Jakiś czas temu sprawiłam sobie hafciarską uciechę w postaci zakupów, które upolowałam w moim ulubionym włoskim sklepie internetowym:) Czarny len Belfast 32 ct firmy Zweigart zamierzam wykorzystać do zrobienia haftowanych torebek (może wiecie jak się takie cuda robi-szyje?), które od dawna mi się marzą. Do jednej z nich kupiłam łańcuszek. Drewnianych szpulek nigdy nie za wiele. Podobnie z opakowaniami do mulinek:)
Jak wiecie, jestem fanką wzorów Veronique Enginger. Do mojej hafciarskiej biblioteczki dołączyła kolejna książka jej autorstwa: "Souvenirs d'enfance au point de croix". Już sam haft na okładce zwiastuje jakie cuda znajdują się w środku tej pozycji.
Kilka zdjęć z "wewnętrza":)
Powiększyła się również moja nożyczkowa kolekcja o parę firmy Kelmscott o nazwie Seaton, którą pokazywałam Wam już w tym poście.
Zostałam obdarowana wyróżnieniami "Liebster blog" od Marioli oraz Joanny:) Dziękuję Wam bardzo i serdecznie pozdrawiam!

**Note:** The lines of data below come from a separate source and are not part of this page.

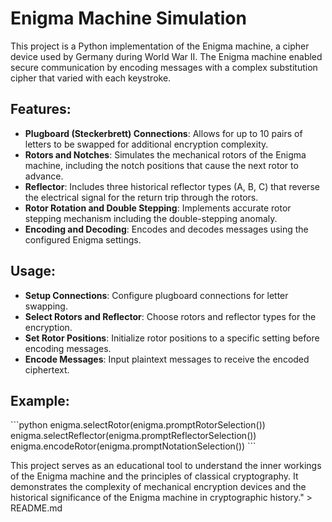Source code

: # Enigma Machine Simulation

This project is a Python implementation of the Enigma machine, a cipher device used by Germany during World War II. The Enigma machine enabled secure communication by encoding messages with a complex substitution cipher that varied with each keystroke.

## Features:
- **Plugboard (Steckerbrett) Connections**: Allows for up to 10 pairs of letters to be swapped for additional encryption complexity.
- **Rotors and Notches**: Simulates the mechanical rotors of the Enigma machine, including the notch positions that cause the next rotor to advance.
- **Reflector**: Includes three historical reflector types (A, B, C) that reverse the electrical signal for the return trip through the rotors.
- **Rotor Rotation and Double Stepping**: Implements accurate rotor stepping mechanism including the double-stepping anomaly.
- **Encoding and Decoding**: Encodes and decodes messages using the configured Enigma settings.

## Usage:
- **Setup Connections**: Configure plugboard connections for letter swapping.
- **Select Rotors and Reflector**: Choose rotors and reflector types for the encryption.
- **Set Rotor Positions**: Initialize rotor positions to a specific setting before encoding messages.
- **Encode Messages**: Input plaintext messages to receive the encoded ciphertext.

## Example:
\`\`\`python
    enigma.selectRotor(enigma.promptRotorSelection())
    enigma.selectReflector(enigma.promptReflectorSelection())
    enigma.encodeRotor(enigma.promptNotationSelection())
\`\`\`

This project serves as an educational tool to understand the inner workings of the Enigma machine and the principles of classical cryptography. It demonstrates the complexity of mechanical encryption devices and the historical significance of the Enigma machine in cryptographic history." > README.md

Zakładając bloga nawet przez myśli mi nie przeszło, że dostanę kiedyś jakieś wyróżnienie, a tu takie niespodzianki!:)
Otrzymałam na przechowanie kolejne TUSALowe upominki, które możecie zobaczyć tutaj.

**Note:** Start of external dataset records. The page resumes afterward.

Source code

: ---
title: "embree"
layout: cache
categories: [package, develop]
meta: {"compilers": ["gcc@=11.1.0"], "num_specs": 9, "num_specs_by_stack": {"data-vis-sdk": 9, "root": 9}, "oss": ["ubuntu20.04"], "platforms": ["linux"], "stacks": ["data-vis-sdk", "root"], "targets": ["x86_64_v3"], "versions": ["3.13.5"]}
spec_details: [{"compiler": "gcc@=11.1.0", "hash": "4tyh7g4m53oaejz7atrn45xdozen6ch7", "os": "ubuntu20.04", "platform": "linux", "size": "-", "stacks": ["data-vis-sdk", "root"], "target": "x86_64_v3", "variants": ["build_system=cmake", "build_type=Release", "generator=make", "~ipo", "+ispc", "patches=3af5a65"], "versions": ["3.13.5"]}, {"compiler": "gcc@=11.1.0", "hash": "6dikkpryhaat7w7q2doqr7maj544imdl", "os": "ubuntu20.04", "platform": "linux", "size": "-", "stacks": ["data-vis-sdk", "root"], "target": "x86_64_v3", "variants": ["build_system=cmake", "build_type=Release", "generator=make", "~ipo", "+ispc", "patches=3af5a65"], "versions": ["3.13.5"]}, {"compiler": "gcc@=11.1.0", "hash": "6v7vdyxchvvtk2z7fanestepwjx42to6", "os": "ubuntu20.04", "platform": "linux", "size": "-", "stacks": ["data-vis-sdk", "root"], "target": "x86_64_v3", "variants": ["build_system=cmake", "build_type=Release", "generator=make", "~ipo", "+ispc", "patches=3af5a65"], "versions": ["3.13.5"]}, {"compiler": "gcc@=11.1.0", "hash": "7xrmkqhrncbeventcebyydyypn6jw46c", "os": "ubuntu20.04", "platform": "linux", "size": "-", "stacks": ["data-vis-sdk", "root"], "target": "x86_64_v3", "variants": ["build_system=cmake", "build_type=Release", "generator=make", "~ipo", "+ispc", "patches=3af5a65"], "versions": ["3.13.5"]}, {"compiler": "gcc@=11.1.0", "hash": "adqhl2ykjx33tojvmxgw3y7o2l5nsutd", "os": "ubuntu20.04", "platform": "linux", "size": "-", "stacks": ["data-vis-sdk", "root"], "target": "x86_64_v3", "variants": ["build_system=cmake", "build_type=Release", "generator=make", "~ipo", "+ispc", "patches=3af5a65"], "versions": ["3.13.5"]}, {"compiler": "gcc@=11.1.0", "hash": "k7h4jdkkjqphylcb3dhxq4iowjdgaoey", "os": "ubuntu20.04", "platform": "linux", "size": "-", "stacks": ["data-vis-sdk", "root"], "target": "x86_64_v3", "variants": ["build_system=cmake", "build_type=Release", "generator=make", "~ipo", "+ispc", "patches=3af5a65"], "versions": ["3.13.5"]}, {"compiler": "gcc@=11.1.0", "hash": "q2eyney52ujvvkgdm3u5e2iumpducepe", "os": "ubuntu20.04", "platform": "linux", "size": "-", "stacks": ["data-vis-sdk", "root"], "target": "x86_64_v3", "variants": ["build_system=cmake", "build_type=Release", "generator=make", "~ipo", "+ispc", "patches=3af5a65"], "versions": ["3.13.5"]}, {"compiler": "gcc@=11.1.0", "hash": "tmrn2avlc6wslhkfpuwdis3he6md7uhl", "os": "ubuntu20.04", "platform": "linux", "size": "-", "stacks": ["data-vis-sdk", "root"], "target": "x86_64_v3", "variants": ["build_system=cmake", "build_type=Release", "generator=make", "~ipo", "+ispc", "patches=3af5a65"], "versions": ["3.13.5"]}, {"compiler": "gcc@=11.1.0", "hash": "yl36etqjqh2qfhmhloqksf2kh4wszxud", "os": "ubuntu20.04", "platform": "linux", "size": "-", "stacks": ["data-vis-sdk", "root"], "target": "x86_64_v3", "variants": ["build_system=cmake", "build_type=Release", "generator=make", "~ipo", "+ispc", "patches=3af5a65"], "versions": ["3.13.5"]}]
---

Na haftowanie mam baaaardzo mało czasu, a jak już się znajdzie to często sił brak. Oczywiście moja Pracownia nadal działa i działać będzie:) Haft z osiołkiem już skończyłam, praktycznie zastosowałam, ale nie zrobiłam jeszcze zdjęć. Rano ciemno, po pracy ciemno, a w ten weekend dyżuruję i całą sobotę byłam "w terenie". Oby do wiosny!